In all, the equipment measured less than 1 percent of each animal’s body weight, and any residue on the sea lions’ fur was expected to come off with the next molt. The team got their procedure approved by the University of Adelaide’s Animal Ethics Committee as well as government groups related to animal welfare and the environment.
The sea lion camera crews were made up of eight healthy adult females from two colonies—one on Kangaroo Island off the coast of Adelaide and the other on the western Eyre Peninsula nearby.
“We deployed the instruments on adult females so we could recover the equipment a few days later when they returned to land to nurse their pups,” Angelakis explains in a statement.
The result? Eighty-nine hours of recordings at depths between 16.4 and 360.9 feet. The footage documents sea lions swimming about 348 miles, as well as hunting and interacting with their habitat. The animal-borne cameras allowed scientists to experience the seafloor from a predator’s perspective, as opposed to the traditional anthropocentric view.
“I can watch this stuff for hours,” study co-author Simon Goldsworthy, leader of the Marine Ecosystems Program at the South Australian Research and Development Institute, tells the Guardian’s Graham Readfearn. “It’s like the best slow TV ever. You just don’t know what you’re going to see next.”
Goldsworthy adds that the cameras could be a “game-changer” in the study of Australian sea lions, an endangered species whose population has declined by more than 60 percent in the last four decades. For example, the footage provided data on the animals’ foraging behavior, including the fact that individual sea lions have different food preferences. The cameras even caught the first direct evidence that Australian sea lion mothers teach foraging skills to their pups through social learning, Angelakis tells Science. Information on which habitats the animals use could prove vital to conservation efforts for the species.
The sea lion videographers also revealed previously unknown seafloor environments.
“With the data we’re collecting, we’re essentially exploring new parts of the ocean that haven’t been mapped,” Angelakis tells Nature News’ Helena Kudiabor.

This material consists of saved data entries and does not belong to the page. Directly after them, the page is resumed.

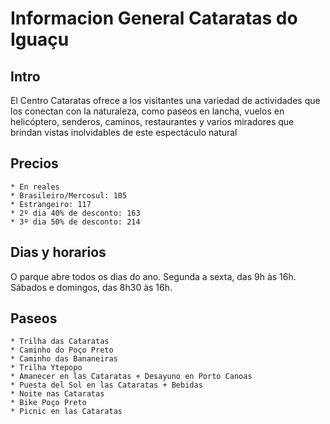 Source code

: # Informacion General Cataratas do Iguaçu

## Intro

El Centro Cataratas ofrece a los visitantes una variedad de actividades que los conectan con la naturaleza, como paseos en lancha, vuelos en helicóptero, senderos, caminos, restaurantes y varios miradores que brindan vistas inolvidables de este espectáculo natural

## Precios

    * En reales
    * Brasileiro/Mercosul: 105
    * Estrangeiro: 117
    * 2º dia 40% de desconto: 163
    * 3º dia 50% de desconto: 214

## Dias y horarios

O parque abre todos os dias do ano.
Segunda a sexta, das 9h às 16h.
Sábados e domingos, das 8h30 às 16h.

## Paseos

    * Trilha das Cataratas
    * Caminho do Poço Preto
    * Caminho das Bananeiras
    * Trilha Ytepopo
    * Amanecer en las Cataratas + Desayuno en Porto Canoas
    * Puesta del Sol en las Cataratas + Bebidas
    * Noite nas Cataratas
    * Bike Poço Preto
    * Picnic en las Cataratas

The team was able to identify six benthic habitats in the deepest waters, which they termed macroalgae reef, macroalgae meadow, bare sand, sponge/sand, invertebrate reef and invertebrate boulder. Through the videos, they could gauge biodiversity in these regions.
The team then used the video to test an artificial intelligence model, which was meant to predict seafloor habitats based on sea-surface temperature and distance from the coast, writes Nature News. The model proved to be over 98 percent accurate, so they used it to predict more habitats along the continental shelf of southern Australia.

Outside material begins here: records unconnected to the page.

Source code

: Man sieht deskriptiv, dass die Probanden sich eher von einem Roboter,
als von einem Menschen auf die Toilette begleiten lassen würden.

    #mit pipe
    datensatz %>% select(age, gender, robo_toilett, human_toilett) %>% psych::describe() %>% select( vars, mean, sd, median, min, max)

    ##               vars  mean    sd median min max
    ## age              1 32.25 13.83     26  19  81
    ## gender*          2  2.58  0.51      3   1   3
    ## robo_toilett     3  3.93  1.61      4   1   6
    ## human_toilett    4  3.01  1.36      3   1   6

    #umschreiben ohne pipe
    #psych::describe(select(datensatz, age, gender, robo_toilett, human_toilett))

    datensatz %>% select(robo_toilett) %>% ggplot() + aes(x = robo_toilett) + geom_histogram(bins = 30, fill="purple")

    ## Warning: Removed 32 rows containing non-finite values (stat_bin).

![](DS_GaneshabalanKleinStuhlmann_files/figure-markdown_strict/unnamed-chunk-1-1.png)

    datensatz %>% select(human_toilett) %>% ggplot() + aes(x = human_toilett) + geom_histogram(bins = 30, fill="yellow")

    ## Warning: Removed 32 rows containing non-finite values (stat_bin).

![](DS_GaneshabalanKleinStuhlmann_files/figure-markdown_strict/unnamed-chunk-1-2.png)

“One of the real powers of the study is taking the data we collected to predict other unknown areas,” Angelakis tells Nature News.
However, researchers point out that the sea lions might have missed some spots. The limited number of cameras was not “an optimal way to quantify and fully capture habitat variations and consistencies,” Katie Dunkley, a marine zoologist at the University of Cambridge in England who was not involved in the study, tells the Washington Post’s Annabelle Timsit. But it does serve as a “proof of concept” for future work with sea lion videographers, she adds.
The camera-toting animals are “giving us a window into their world that we haven’t had before,” Goldsworthy tells the Guardian.